Warum war das 3.Quartal 2008 bereits Krise...
Von Karl Weiss
Angeblich, so erzählen uns Herr Unsinn, Frau Merkel und andere Schlauberger - so wie die Nachplapperer in den Redaktionen bürgerlicher Medien -, hat die globale Finanzkrise, die Mitte September mit der Pleite der Lehmann Brothers Bank begann, anschließend den Wirtschaftseinbruch ausgelöst, der jetzt auch von den bürgerlichen Ökonomen schon offen "Krise" genannt wird.

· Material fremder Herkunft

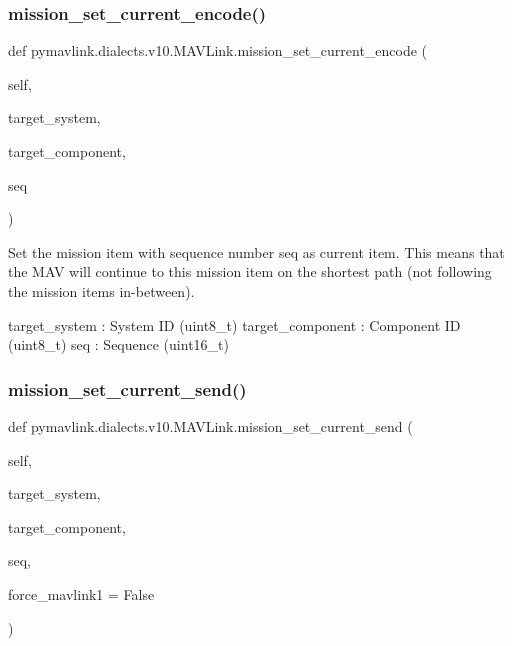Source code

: \begin{DoxyVerb}
\begin{DoxyVerb}
\begin{DoxyVerb}
\begin{DoxyVerb}
\subsubsection{\texorpdfstring{mission\+\_\+set\+\_\+current\+\_\+encode()}{mission\_set\_current\_encode()}}
{\footnotesize\ttfamily def pymavlink.\+dialects.\+v10.\+M\+A\+V\+Link.\+mission\+\_\+set\+\_\+current\+\_\+encode (\begin{DoxyParamCaption}\item[{}]{self,  }\item[{}]{target\+\_\+system,  }\item[{}]{target\+\_\+component,  }\item[{}]{seq }\end{DoxyParamCaption})}

\begin{DoxyVerb}Set the mission item with sequence number seq as current item. This
means that the MAV will continue to this mission item
on the shortest path (not following the mission items
in-between).

target_system             : System ID (uint8_t)
target_component          : Component ID (uint8_t)
seq                       : Sequence (uint16_t)\end{DoxyVerb}
 \mbox{\label{classpymavlink_1_1dialects_1_1v10_1_1MAVLink_a45a01e196f1b2a1d9d10b2ae33b4e104}} 
\subsubsection{\texorpdfstring{mission\+\_\+set\+\_\+current\+\_\+send()}{mission\_set\_current\_send()}}
{\footnotesize\ttfamily def pymavlink.\+dialects.\+v10.\+M\+A\+V\+Link.\+mission\+\_\+set\+\_\+current\+\_\+send (\begin{DoxyParamCaption}\item[{}]{self,  }\item[{}]{target\+\_\+system,  }\item[{}]{target\+\_\+component,  }\item[{}]{seq,  }\item[{}]{force\+\_\+mavlink1 = {\ttfamily False} }\end{DoxyParamCaption})}


\end{DoxyVerb}
\end{DoxyVerb}
\end{DoxyVerb}
\end{DoxyVerb}
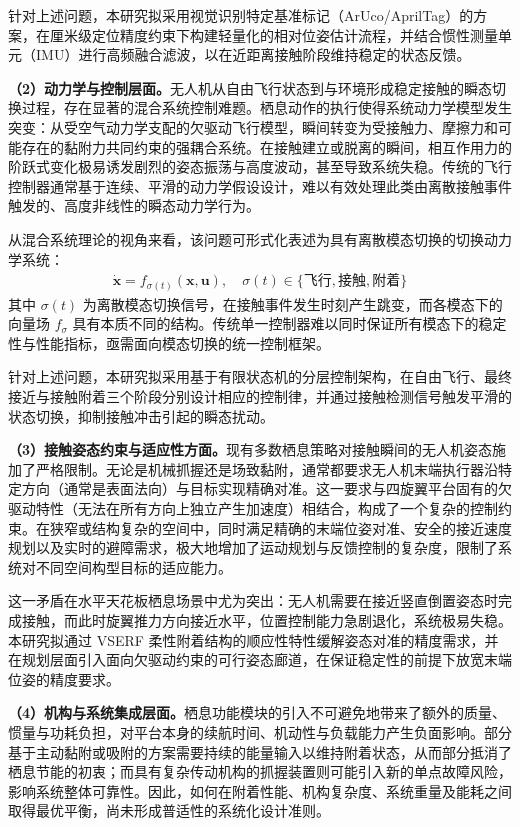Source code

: 针对上述问题，本研究拟采用视觉识别特定基准标记（ArUco/AprilTag）的方案，在厘米级定位精度约束下构建轻量化的相对位姿估计流程，并结合惯性测量单元（IMU）进行高频融合滤波，以在近距离接触阶段维持稳定的状态反馈。

\textbf{（2）动力学与控制层面。}无人机从自由飞行状态到与环境形成稳定接触的瞬态切换过程，存在显著的混合系统控制难题。栖息动作的执行使得系统动力学模型发生突变：从受空气动力学支配的欠驱动飞行模型，瞬间转变为受接触力、摩擦力和可能存在的黏附力共同约束的强耦合系统。在接触建立或脱离的瞬间，相互作用力的阶跃式变化极易诱发剧烈的姿态振荡与高度波动，甚至导致系统失稳。传统的飞行控制器通常基于连续、平滑的动力学假设设计，难以有效处理此类由离散接触事件触发的、高度非线性的瞬态动力学行为。

从混合系统理论的视角来看，该问题可形式化表述为具有离散模态切换的切换动力学系统：
\begin{align}
\dot{\mathbf{x}} = f_{\sigma(t)}(\mathbf{x}, \mathbf{u}), \quad \sigma(t) \in \{\text{飞行}, \text{接触}, \text{附着}\}
\end{align}
其中 $\sigma(t)$ 为离散模态切换信号，在接触事件发生时刻产生跳变，而各模态下的向量场 $f_\sigma$ 具有本质不同的结构。传统单一控制器难以同时保证所有模态下的稳定性与性能指标，亟需面向模态切换的统一控制框架。

针对上述问题，本研究拟采用基于有限状态机的分层控制架构，在自由飞行、最终接近与接触附着三个阶段分别设计相应的控制律，并通过接触检测信号触发平滑的状态切换，抑制接触冲击引起的瞬态扰动。

\textbf{（3）接触姿态约束与适应性方面。}现有多数栖息策略对接触瞬间的无人机姿态施加了严格限制。无论是机械抓握还是场致黏附，通常都要求无人机末端执行器沿特定方向（通常是表面法向）与目标实现精确对准。这一要求与四旋翼平台固有的欠驱动特性（无法在所有方向上独立产生加速度）相结合，构成了一个复杂的控制约束。在狭窄或结构复杂的空间中，同时满足精确的末端位姿对准、安全的接近速度规划以及实时的避障需求，极大地增加了运动规划与反馈控制的复杂度，限制了系统对不同空间构型目标的适应能力。

这一矛盾在水平天花板栖息场景中尤为突出：无人机需要在接近竖直倒置姿态时完成接触，而此时旋翼推力方向接近水平，位置控制能力急剧退化，系统极易失稳。本研究拟通过 VSERF 柔性附着结构的顺应性特性缓解姿态对准的精度需求，并在规划层面引入面向欠驱动约束的可行姿态廊道，在保证稳定性的前提下放宽末端位姿的精度要求。

\textbf{（4）机构与系统集成层面。}栖息功能模块的引入不可避免地带来了额外的质量、惯量与功耗负担，对平台本身的续航时间、机动性与负载能力产生负面影响。部分基于主动黏附或吸附的方案需要持续的能量输入以维持附着状态，从而部分抵消了栖息节能的初衷；而具有复杂传动机构的抓握装置则可能引入新的单点故障风险，影响系统整体可靠性。因此，如何在附着性能、机构复杂度、系统重量及能耗之间取得最优平衡，尚未形成普适性的系统化设计准则。


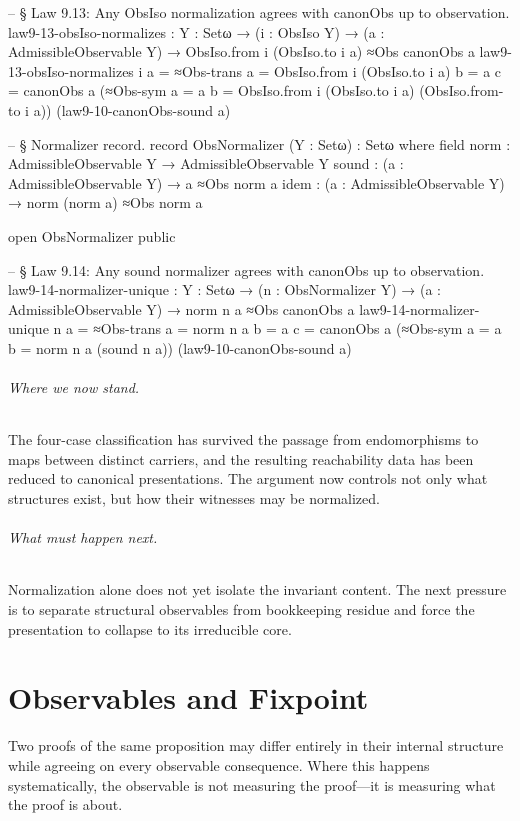 \documentclass[11pt,a4paper]{book}
\begin{document}
\begin{code}
-- § Law 9.13: Any ObsIso normalization agrees with canonObs up to observation.
law9-13-obsIso-normalizes :
  {Y : Setω} →
  (i : ObsIso Y) →
  (a : AdmissibleObservable Y) →
  ObsIso.from i (ObsIso.to i a) ≈Obs canonObs a
law9-13-obsIso-normalizes i a =
  ≈Obs-trans
    {a = ObsIso.from i (ObsIso.to i a)}
    {b = a}
    {c = canonObs a}
    (≈Obs-sym {a = a} {b = ObsIso.from i (ObsIso.to i a)} (ObsIso.from-to i a))
    (law9-10-canonObs-sound a)

-- § Normalizer record.
record ObsNormalizer (Y : Setω) : Setω where
  field
    norm  : AdmissibleObservable Y → AdmissibleObservable Y
    sound : (a : AdmissibleObservable Y) → a ≈Obs norm a
    idem  : (a : AdmissibleObservable Y) → norm (norm a) ≈Obs norm a

open ObsNormalizer public

-- § Law 9.14: Any sound normalizer agrees with canonObs up to observation.
law9-14-normalizer-unique :
  {Y : Setω} →
  (n : ObsNormalizer Y) →
  (a : AdmissibleObservable Y) →
  norm n a ≈Obs canonObs a
law9-14-normalizer-unique n a =
  ≈Obs-trans
    {a = norm n a}
    {b = a}
    {c = canonObs a}
    (≈Obs-sym {a = a} {b = norm n a} (sound n a))
    (law9-10-canonObs-sound a)
\end{code}

\paragraph{Where we now stand.}
The four-case classification has survived the passage from endomorphisms to maps between distinct carriers, and the resulting reachability data has been reduced to canonical presentations. The argument now controls not only what structures exist, but how their witnesses may be normalized.

\paragraph{What must happen next.}
Normalization alone does not yet isolate the invariant content. The next pressure is to separate structural observables from bookkeeping residue and force the presentation to collapse to its irreducible core.

\part{Observables and Fixpoint}

Two proofs of the same proposition may differ entirely in their internal structure while agreeing on every observable consequence. Where this happens systematically, the observable is not measuring the proof---it is measuring what the proof is about.
\end{document}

Aber: Die Zahlen des zweiten und dritten Quartals 08 zeigen bereits in den USA, Großbritannien, Deutschland, Japan und anderen Ländern deutliche Einbrüche der Wirtschaftstätigkeit. Die wesentlichen Länder sind bereits seit dem dritten Quartal in der Krise - hatten also im Oktober schon zwei Quartale sinkender Wirtschaftsaktivität hinter sich. Mitte September ist aber am Ende des dritten Quartals. Die Finanzkrise kann also die Wirtschaftskrise nicht ausgelöst haben.
Nun haben dies auch bürgerliche Ökonomen und Kommentatoren bemerkt. Der Chef-Ökonom der Financial Times Deutschland (FTD), Thomas Fricke, schreibt am 18. Dezember 2008:
"Lehman ging am 15. September pleite, was tatsächlich eine systemische Krise im Finanzsektor auslöste. Allerdings waren zu dem Zeitpunkt alle wichtigen Konjunkturindikatoren schon seit Wochen schockartig auf Talfahrt. (...)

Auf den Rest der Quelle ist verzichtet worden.